If the appraisal is less than the loan amount, you may have to come up with a larger down payment to cover the difference or renegotiate the purchase price before the lender will lend you any money.

For example, you are approved to borrow $97,000 to purchase a $100,000 home. You are planning to put $3,000 down on the mortgage. The appraiser reports that the home is only worth $95,000. The lender will not give you more money than the home is worth. You will either have to negotiate for a lower purchase price or pay the original price with more out of your pocket. The most the lender will probably lend you is $92,150. You will have to find the remaining $7,850 cash for the purchase.

Buying a condo or townhouse

There are special considerations when purchasing a condo or townhouse. What you are purchasing is the exclusive ownership of the interior space of the unit and the joint ownership of the common areas, which include walls, grounds, fences and facilities. A townhouse may include a backyard and a garage.

Your mortgage lender will want to take a close look at the complex's financial and physical status to avoid making a mortgage on a troubled property. Most lenders will ask the condo association to fill out a questionnaire that will help the lender understand the property. The lender will be specifically looking at:

" The percentage of owner-occupied versus rental units. Most lenders are looking for at least 60% of the complex to be owner-occupied.
" Whether or not the construction of the complex is complete. Most lenders require that the complex be 90% completed.
" Is there adequate insurance coverage, including hazard insurance?
" Is there a reasonable operating budget for the complex?
" Is the management competent?
" Are there adequate reserves for maintenance and major repairs, such as roofing?

You should make sure that the seller gives you the condo documents, articles of incorporation and the bylaws of the homeowners' association. These should include the notifications of any ongoing litigation and special assessments. You will also want to attend an association meeting and read the minutes for the past year. Make your approval by the condo association a condition of the purchase.

No-documentation or Low-documentation mortgages

No-documentation and low-documentation mortgages are perfect for entrepreneurs or the self-employed, recent immigrants and borrowers who cannot or do not want to reveal information about their incomes. You will pay a higher interest rate for a no-doc mortgage, often ½ a percentage point higher.

To be approved for a no-doc mortgage, you will be expected to put at least 20% to 35% down.
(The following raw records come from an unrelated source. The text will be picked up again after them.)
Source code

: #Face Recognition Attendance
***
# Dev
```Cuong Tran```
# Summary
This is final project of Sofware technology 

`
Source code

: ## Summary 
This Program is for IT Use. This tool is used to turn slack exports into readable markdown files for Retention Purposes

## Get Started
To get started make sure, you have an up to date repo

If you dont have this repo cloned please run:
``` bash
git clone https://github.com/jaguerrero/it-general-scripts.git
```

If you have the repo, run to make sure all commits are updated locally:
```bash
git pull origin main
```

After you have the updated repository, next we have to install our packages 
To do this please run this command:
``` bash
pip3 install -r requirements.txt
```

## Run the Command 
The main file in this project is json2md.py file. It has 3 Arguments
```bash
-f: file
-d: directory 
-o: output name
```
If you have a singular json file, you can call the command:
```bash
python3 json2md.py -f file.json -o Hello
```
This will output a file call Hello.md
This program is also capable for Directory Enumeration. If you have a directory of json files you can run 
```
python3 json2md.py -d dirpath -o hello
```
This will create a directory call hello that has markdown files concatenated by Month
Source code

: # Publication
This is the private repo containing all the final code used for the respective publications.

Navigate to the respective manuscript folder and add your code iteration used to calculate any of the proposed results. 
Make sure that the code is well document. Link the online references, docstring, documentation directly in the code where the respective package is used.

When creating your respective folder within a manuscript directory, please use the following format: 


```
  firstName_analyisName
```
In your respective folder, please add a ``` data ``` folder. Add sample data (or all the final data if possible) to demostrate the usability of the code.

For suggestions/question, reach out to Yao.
You must have excellent credit and verifiable assets for closing costs. For a loc-doc mortgage, you must be self-employed for at least two years and provide proof of sufficient assets and excellent credit.

Some buyers secure no-doc or low-doc mortgages and then when their financial situation improves, they refinance to a lower-rate, full-documentation mortgage.

Low-doc and no-doc mortgages are often called Alt-A mortgages. They are an alternative for a borrower with good credit, or an "A" borrower. Consumers used to be ranked with A, B, C or D loans according to their credit status.

Flawed credit problems

Most consumers are unaware of their credit history and score. But if you have a credit score under 620, you may have problems finding a mortgage. There are subprime mortgages that are specially designed for borrowers with less-than-perfect credit. They come with higher interest rates and less favorable terms.